In the Strangest of Places

In his novels and other writings, [Walker] Percy grappled with the difficulty of separating the accidents of personality from the essence of personhood. Above all, he chronicled the struggles of flawed people trying to act decently and remain faithful in an imperfect and hurtful world. Percy illuminated the distinction between being a wanderer and being a wayfarer. For him, there had to be more to life than dividing one’s time between being a producer and being a consumer. Percy’s lost, loss-suffering, and alienated characters search for a more authentic existence than what is offered by postmodern capitalism: a lifetime of often meaningless work.
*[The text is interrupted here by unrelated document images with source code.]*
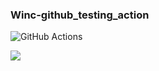 ### Winc-github_testing_action

![GitHub Actions](https://img.shields.io/badge/github%20actions-%232671E5.svg?style=for-the-badge&logo=githubactions&logoColor=white)  

![](https://github.com/hwk246/Winc-github_testing_action/actions/workflows/run-test.yml/badge.svg)  

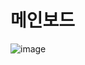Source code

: # 메인보드

![image](https://user-images.githubusercontent.com/68424403/182748710-c4eb4b30-7611-4b13-9613-ff9d87efa34c.png)

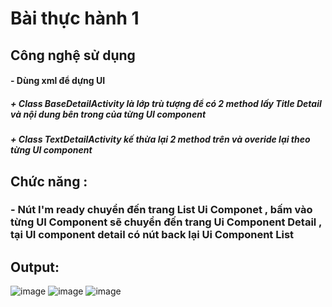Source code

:#  Bài thực hành 1
## Công nghệ sử dụng 
#### - Dùng xml để dựng UI 
##### + Class BaseDetailActivity là lớp trù tượng để có 2 method lấy  Title Detail và nội dung bên trong của từng UI component
##### + Class TextDetailActivity kế thừa lại 2 method trên và overide lại theo từng UI component
## Chức năng :
### - Nút I'm ready chuyển đến trang List Ui Componet , bấm vào từng UI Component sẽ chuyển đến trang Ui Component Detail , tại UI component detail có nút back lại Ui Component List
## Output:
![image](https://github.com/user-attachments/assets/323c3888-2efb-4212-b3aa-7d953b2b9e5d)
![image](https://github.com/user-attachments/assets/72602b74-c7f0-4acf-9af6-e2a1fc78276b)
![image](https://github.com/user-attachments/assets/2443d8c9-f83d-465a-ae08-c506fa678440)

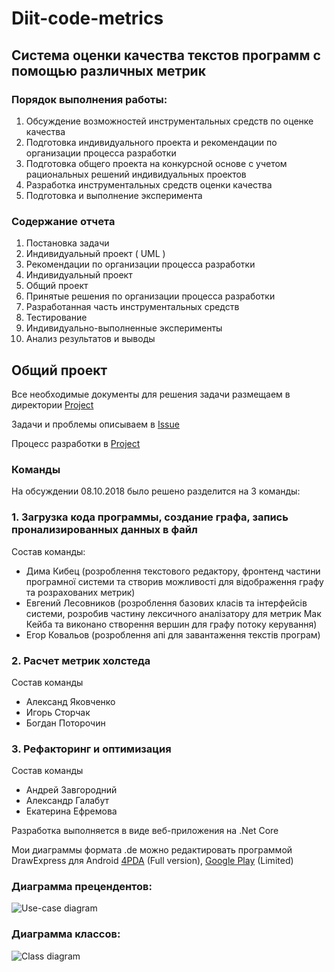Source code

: # Diit-code-metrics
## Система оценки качества текстов программ с помощью различных метрик

### Порядок выполнения работы:
1) Обсуждение возможностей инструментальных средств по оценке качества
2) Подготовка индивидуального проекта и рекомендации по организации процесса разработки
3) Подготовка общего проекта на конкурсной основе с учетом рациональных решений индивидуальных проектов
4) Разработка инструментальных средств оценки качества
5) Подготовка и выполнение эксперимента
 
### Содержание отчета
1) Постановка задачи
2) Индивидуальный проект ( UML )
3) Рекомендации по организации процесса разработки
4) Индивидуальный проект 
5) Общий проект
6) Принятые решения по организации процесса разработки
7) Разработанная часть инструментальных средств
8) Тестирование
9) Индивидуально-выполненные эксперименты
10) Анализ результатов и выводы

## Общий проект
Все необходимые документы для решения задачи размещаем в директории [Project](https://github.com/evgenles/Diit-code-metrics/tree/master/Project)

Задачи и проблемы описываем в [Issue](https://github.com/evgenles/Diit-code-metrics/issues)

Процесс разработки в [Project](https://github.com/evgenles/Diit-code-metrics/projects/1)

### Команды
На обсуждении 08.10.2018 было решено разделится на 3 команды:
### 1. Загрузка кода программы, создание графа, запись пронализированных данных в файл

Состав команды:
 - Дима Кибец (розроблення текстового редактору, фронтенд частини програмної системи та створив можливості для відображення графу та розрахованих метрик)
 - Евгений Лесовников (розроблення базових класів та інтерфейсів системи, розробив частину лексичного аналізатору для метрик Мак Кейба та виконано створення вершин для графу потоку керування)
 - Егор Ковальов (розроблення апі для завантаження текстів програм)
 
### 2. Расчет метрик холстеда

Состав команды
 - Александ Яковченко
 - Игорь Сторчак
 - Богдан Поторочин
### 3. Рефакторинг и оптимизация

Состав команды
- Андрей Завгородний
 - Александр Галабут
 - Екатерина Ефремова
 
Разработка выполняется в виде веб-приложения на .Net Core

Мои диаграммы формата .de можно редактировать программой DrawExpress для Android [4PDA](http://4pda.ru/forum/index.php?showtopic=702093) (Full version), [Google Play](https://play.google.com/store/apps/details?id=com.drawexpress.lite&hl=en_US) (Limited)

### Диаграмма прецендентов: 
![Use-case diagram](https://github.com/evgenles/Diit-code-metrics/blob/master/Project/Use-case%20Metrics.png)
### Диаграмма классов:
![Class diagram](https://github.com/evgenles/Diit-code-metrics/blob/master/Project/Class%20diagram%20Metrics.png)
Therefore, while I was pleasantly surprised, I was by no means shocked, recently, to learn that, toward the end of his life, when Walker Percy spoke enthusiastically about his “favorite American philosopher,” he was referring to Bruce Springsteen.

— John Marks

Back in the 1970s, there wasn’t much they couldn’t do: Pour on the volume and they didn’t distort. Leave ’em baking in the sun on a car’s back deck and they still played like champs. Best of all, hot sweaty hours full of sweet talk, glandular logic, and, finally, abject begging could pass, and, being a loop, they just kept on a-‘playin’. Babies were conceived, moon landings were ignored, and a presidential resignation meant little when you were funkin’ to the soothing tones of the mighty 8-track.

— Robert Baird

What a pleasant surprise to stumble into some nice bits of writing in, of all places, Stereophile magazine. The first comes from John Marks’s regular column, “The Fifth Element, ” in the May 2004 issue. (And I assume Herc is already mentally composing his comment on it.) The second is from “The Zen of Honky Tonk,” Robert Baird’s April 2004 profile of The Flatlanders. Neither piece is available online yet.